→ **EXERCISE BRIEF**: Of all the lines in the records below, copy only those that contain the string "existing".

→ **EXERCISE DATA**:

┌──

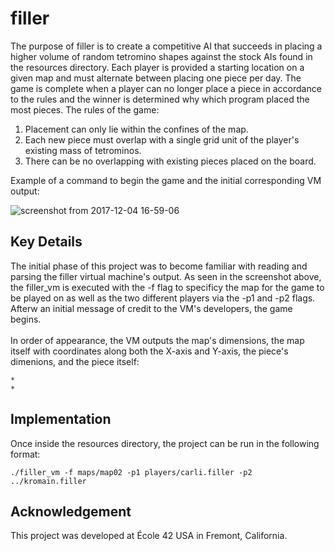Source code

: # filler
The purpose of filler is to create a competitive AI that succeeds in placing a higher volume of random tetromino shapes against the stock AIs found in the resources directory. Each player is provided a starting location on a given map and must alternate between placing one piece per day. The game is complete when a player can no longer place a piece in accordance to the rules and the winner is determined why which program placed the most pieces. The rules of the game:

<ol>
  <li>Placement can only lie within the confines of the map.</li>
  <li>Each new piece must overlap with a single grid unit of the player's existing mass of tetrominos.</li>
  <li>There can be no overlapping with existing pieces placed on the board.</li>
</ol>

Example of a command to begin the game and the initial corresponding VM output:

![screenshot from 2017-12-04 16-59-06](https://user-images.githubusercontent.com/13093517/33584510-9b4d4b5e-d914-11e7-9348-7a9bb2fc1ab8.png)


## Key Details

The initial phase of this project was to become familiar with reading and parsing the filler virtual machine's output. As seen in the screenshot above, the filler_vm is executed with the -f flag to specificy the map for the game to be played on as well as the two different players via the -p1 and -p2 flags. Afterw an initial message of credit to the VM's developers, the game begins.
<br />
<br />
In order of appearance, the VM outputs the map's dimensions, the map itself with coordinates along both the X-axis and Y-axis, the piece's dimenions, and the piece itself:

```
*
*
```

## Implementation


Once inside the resources directory, the project can be run in the following format: 
```
./filler_vm -f maps/map02 -p1 players/carli.filler -p2 ../kromain.filler
```


## Acknowledgement

This project was developed at École 42 USA in Fremont, California.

└──

→ **EXERCISE OUTPUT**:
  <li>Each new piece must overlap with a single grid unit of the player's existing mass of tetrominos.</li>
  <li>There can be no overlapping with existing pieces placed on the board.</li>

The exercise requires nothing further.